#### REQUIREMENT:
The data below is to be repeated in full, exactly as given.

#### PROVIDED DATA:
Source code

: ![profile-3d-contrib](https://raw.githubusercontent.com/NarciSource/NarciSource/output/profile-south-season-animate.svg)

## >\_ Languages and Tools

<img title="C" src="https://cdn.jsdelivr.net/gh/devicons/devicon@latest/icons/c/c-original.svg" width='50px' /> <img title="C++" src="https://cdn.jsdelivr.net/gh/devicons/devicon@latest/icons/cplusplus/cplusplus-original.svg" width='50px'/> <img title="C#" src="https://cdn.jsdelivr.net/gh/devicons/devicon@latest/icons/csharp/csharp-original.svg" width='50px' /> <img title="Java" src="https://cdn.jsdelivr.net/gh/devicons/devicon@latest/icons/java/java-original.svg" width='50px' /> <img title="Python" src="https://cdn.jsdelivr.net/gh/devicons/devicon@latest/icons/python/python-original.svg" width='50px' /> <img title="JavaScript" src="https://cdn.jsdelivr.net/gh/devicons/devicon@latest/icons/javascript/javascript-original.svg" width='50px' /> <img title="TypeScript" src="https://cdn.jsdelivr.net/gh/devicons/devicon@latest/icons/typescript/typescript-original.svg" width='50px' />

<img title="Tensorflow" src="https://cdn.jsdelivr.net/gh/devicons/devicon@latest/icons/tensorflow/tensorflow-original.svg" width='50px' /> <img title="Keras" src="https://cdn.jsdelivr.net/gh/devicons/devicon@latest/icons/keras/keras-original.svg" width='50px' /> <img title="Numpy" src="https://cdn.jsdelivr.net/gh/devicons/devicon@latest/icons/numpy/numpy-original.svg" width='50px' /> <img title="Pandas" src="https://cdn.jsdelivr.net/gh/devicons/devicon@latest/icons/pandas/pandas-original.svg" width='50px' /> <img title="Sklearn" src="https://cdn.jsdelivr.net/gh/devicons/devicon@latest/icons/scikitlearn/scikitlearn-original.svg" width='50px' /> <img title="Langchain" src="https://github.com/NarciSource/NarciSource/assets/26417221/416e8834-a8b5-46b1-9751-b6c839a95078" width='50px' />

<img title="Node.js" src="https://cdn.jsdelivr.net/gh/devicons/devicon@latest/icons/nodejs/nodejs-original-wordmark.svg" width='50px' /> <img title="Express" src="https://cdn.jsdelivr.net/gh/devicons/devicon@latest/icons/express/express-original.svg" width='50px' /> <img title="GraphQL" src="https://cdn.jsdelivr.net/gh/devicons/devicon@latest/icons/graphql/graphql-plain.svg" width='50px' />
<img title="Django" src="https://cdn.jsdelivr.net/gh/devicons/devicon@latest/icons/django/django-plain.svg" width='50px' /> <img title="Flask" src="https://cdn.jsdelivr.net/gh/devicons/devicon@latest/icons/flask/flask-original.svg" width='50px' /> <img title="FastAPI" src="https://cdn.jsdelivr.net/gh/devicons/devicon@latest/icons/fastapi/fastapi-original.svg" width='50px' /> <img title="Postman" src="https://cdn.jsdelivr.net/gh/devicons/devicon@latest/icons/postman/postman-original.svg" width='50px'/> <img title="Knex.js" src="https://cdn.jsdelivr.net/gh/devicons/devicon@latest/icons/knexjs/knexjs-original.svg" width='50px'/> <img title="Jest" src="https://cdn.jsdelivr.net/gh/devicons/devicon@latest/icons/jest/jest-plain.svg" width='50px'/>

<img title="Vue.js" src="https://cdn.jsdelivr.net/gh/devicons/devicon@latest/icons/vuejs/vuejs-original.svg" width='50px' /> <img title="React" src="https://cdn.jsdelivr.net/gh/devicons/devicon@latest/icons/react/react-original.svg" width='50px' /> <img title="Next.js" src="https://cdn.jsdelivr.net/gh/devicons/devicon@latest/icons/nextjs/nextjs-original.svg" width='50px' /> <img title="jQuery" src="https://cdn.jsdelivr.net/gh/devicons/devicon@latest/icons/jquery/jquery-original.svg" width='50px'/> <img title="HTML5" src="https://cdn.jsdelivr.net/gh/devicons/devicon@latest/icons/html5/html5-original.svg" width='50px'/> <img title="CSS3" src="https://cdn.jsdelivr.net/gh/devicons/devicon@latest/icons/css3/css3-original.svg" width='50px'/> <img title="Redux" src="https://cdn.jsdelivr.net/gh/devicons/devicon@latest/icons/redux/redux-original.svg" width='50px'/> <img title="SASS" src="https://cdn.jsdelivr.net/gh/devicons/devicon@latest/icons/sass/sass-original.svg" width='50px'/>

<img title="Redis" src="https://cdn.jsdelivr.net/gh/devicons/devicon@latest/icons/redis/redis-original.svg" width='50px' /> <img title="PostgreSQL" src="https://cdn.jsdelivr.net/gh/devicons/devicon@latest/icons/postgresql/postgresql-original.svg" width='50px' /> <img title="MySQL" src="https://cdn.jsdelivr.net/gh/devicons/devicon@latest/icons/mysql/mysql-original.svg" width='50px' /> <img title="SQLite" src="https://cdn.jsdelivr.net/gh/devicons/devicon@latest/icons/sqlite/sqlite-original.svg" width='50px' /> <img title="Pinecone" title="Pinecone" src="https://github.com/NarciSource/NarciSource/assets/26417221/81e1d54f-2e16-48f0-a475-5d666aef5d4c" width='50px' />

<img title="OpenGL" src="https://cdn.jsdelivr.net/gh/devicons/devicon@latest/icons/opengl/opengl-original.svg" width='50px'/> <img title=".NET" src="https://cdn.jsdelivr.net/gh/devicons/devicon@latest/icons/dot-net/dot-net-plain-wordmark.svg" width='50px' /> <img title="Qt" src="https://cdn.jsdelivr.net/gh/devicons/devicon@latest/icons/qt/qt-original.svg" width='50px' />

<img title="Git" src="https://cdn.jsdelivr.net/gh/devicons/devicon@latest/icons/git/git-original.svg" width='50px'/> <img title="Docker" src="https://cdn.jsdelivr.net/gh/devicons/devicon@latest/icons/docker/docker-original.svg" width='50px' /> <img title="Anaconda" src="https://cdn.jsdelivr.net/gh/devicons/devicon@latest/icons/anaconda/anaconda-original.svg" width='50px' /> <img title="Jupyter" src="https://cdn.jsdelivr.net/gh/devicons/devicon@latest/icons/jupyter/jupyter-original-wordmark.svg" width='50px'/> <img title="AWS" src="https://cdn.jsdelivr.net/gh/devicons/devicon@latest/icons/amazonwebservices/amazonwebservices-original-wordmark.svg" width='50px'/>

#### YOUR SOLUTION:
Source code

: ![profile-3d-contrib](https://raw.githubusercontent.com/NarciSource/NarciSource/output/profile-south-season-animate.svg)

## >\_ Languages and Tools

<img title="C" src="https://cdn.jsdelivr.net/gh/devicons/devicon@latest/icons/c/c-original.svg" width='50px' /> <img title="C++" src="https://cdn.jsdelivr.net/gh/devicons/devicon@latest/icons/cplusplus/cplusplus-original.svg" width='50px'/> <img title="C#" src="https://cdn.jsdelivr.net/gh/devicons/devicon@latest/icons/csharp/csharp-original.svg" width='50px' /> <img title="Java" src="https://cdn.jsdelivr.net/gh/devicons/devicon@latest/icons/java/java-original.svg" width='50px' /> <img title="Python" src="https://cdn.jsdelivr.net/gh/devicons/devicon@latest/icons/python/python-original.svg" width='50px' /> <img title="JavaScript" src="https://cdn.jsdelivr.net/gh/devicons/devicon@latest/icons/javascript/javascript-original.svg" width='50px' /> <img title="TypeScript" src="https://cdn.jsdelivr.net/gh/devicons/devicon@latest/icons/typescript/typescript-original.svg" width='50px' />

<img title="Tensorflow" src="https://cdn.jsdelivr.net/gh/devicons/devicon@latest/icons/tensorflow/tensorflow-original.svg" width='50px' /> <img title="Keras" src="https://cdn.jsdelivr.net/gh/devicons/devicon@latest/icons/keras/keras-original.svg" width='50px' /> <img title="Numpy" src="https://cdn.jsdelivr.net/gh/devicons/devicon@latest/icons/numpy/numpy-original.svg" width='50px' /> <img title="Pandas" src="https://cdn.jsdelivr.net/gh/devicons/devicon@latest/icons/pandas/pandas-original.svg" width='50px' /> <img title="Sklearn" src="https://cdn.jsdelivr.net/gh/devicons/devicon@latest/icons/scikitlearn/scikitlearn-original.svg" width='50px' /> <img title="Langchain" src="https://github.com/NarciSource/NarciSource/assets/26417221/416e8834-a8b5-46b1-9751-b6c839a95078" width='50px' />

<img title="Node.js" src="https://cdn.jsdelivr.net/gh/devicons/devicon@latest/icons/nodejs/nodejs-original-wordmark.svg" width='50px' /> <img title="Express" src="https://cdn.jsdelivr.net/gh/devicons/devicon@latest/icons/express/express-original.svg" width='50px' /> <img title="GraphQL" src="https://cdn.jsdelivr.net/gh/devicons/devicon@latest/icons/graphql/graphql-plain.svg" width='50px' />
<img title="Django" src="https://cdn.jsdelivr.net/gh/devicons/devicon@latest/icons/django/django-plain.svg" width='50px' /> <img title="Flask" src="https://cdn.jsdelivr.net/gh/devicons/devicon@latest/icons/flask/flask-original.svg" width='50px' /> <img title="FastAPI" src="https://cdn.jsdelivr.net/gh/devicons/devicon@latest/icons/fastapi/fastapi-original.svg" width='50px' /> <img title="Postman" src="https://cdn.jsdelivr.net/gh/devicons/devicon@latest/icons/postman/postman-original.svg" width='50px'/> <img title="Knex.js" src="https://cdn.jsdelivr.net/gh/devicons/devicon@latest/icons/knexjs/knexjs-original.svg" width='50px'/> <img title="Jest" src="https://cdn.jsdelivr.net/gh/devicons/devicon@latest/icons/jest/jest-plain.svg" width='50px'/>

<img title="Vue.js" src="https://cdn.jsdelivr.net/gh/devicons/devicon@latest/icons/vuejs/vuejs-original.svg" width='50px' /> <img title="React" src="https://cdn.jsdelivr.net/gh/devicons/devicon@latest/icons/react/react-original.svg" width='50px' /> <img title="Next.js" src="https://cdn.jsdelivr.net/gh/devicons/devicon@latest/icons/nextjs/nextjs-original.svg" width='50px' /> <img title="jQuery" src="https://cdn.jsdelivr.net/gh/devicons/devicon@latest/icons/jquery/jquery-original.svg" width='50px'/> <img title="HTML5" src="https://cdn.jsdelivr.net/gh/devicons/devicon@latest/icons/html5/html5-original.svg" width='50px'/> <img title="CSS3" src="https://cdn.jsdelivr.net/gh/devicons/devicon@latest/icons/css3/css3-original.svg" width='50px'/> <img title="Redux" src="https://cdn.jsdelivr.net/gh/devicons/devicon@latest/icons/redux/redux-original.svg" width='50px'/> <img title="SASS" src="https://cdn.jsdelivr.net/gh/devicons/devicon@latest/icons/sass/sass-original.svg" width='50px'/>

<img title="Redis" src="https://cdn.jsdelivr.net/gh/devicons/devicon@latest/icons/redis/redis-original.svg" width='50px' /> <img title="PostgreSQL" src="https://cdn.jsdelivr.net/gh/devicons/devicon@latest/icons/postgresql/postgresql-original.svg" width='50px' /> <img title="MySQL" src="https://cdn.jsdelivr.net/gh/devicons/devicon@latest/icons/mysql/mysql-original.svg" width='50px' /> <img title="SQLite" src="https://cdn.jsdelivr.net/gh/devicons/devicon@latest/icons/sqlite/sqlite-original.svg" width='50px' /> <img title="Pinecone" title="Pinecone" src="https://github.com/NarciSource/NarciSource/assets/26417221/81e1d54f-2e16-48f0-a475-5d666aef5d4c" width='50px' />

<img title="OpenGL" src="https://cdn.jsdelivr.net/gh/devicons/devicon@latest/icons/opengl/opengl-original.svg" width='50px'/> <img title=".NET" src="https://cdn.jsdelivr.net/gh/devicons/devicon@latest/icons/dot-net/dot-net-plain-wordmark.svg" width='50px' /> <img title="Qt" src="https://cdn.jsdelivr.net/gh/devicons/devicon@latest/icons/qt/qt-original.svg" width='50px' />

<img title="Git" src="https://cdn.jsdelivr.net/gh/devicons/devicon@latest/icons/git/git-original.svg" width='50px'/> <img title="Docker" src="https://cdn.jsdelivr.net/gh/devicons/devicon@latest/icons/docker/docker-original.svg" width='50px' /> <img title="Anaconda" src="https://cdn.jsdelivr.net/gh/devicons/devicon@latest/icons/anaconda/anaconda-original.svg" width='50px' /> <img title="Jupyter" src="https://cdn.jsdelivr.net/gh/devicons/devicon@latest/icons/jupyter/jupyter-original-wordmark.svg" width='50px'/> <img title="AWS" src="https://cdn.jsdelivr.net/gh/devicons/devicon@latest/icons/amazonwebservices/amazonwebservices-original-wordmark.svg" width='50px'/>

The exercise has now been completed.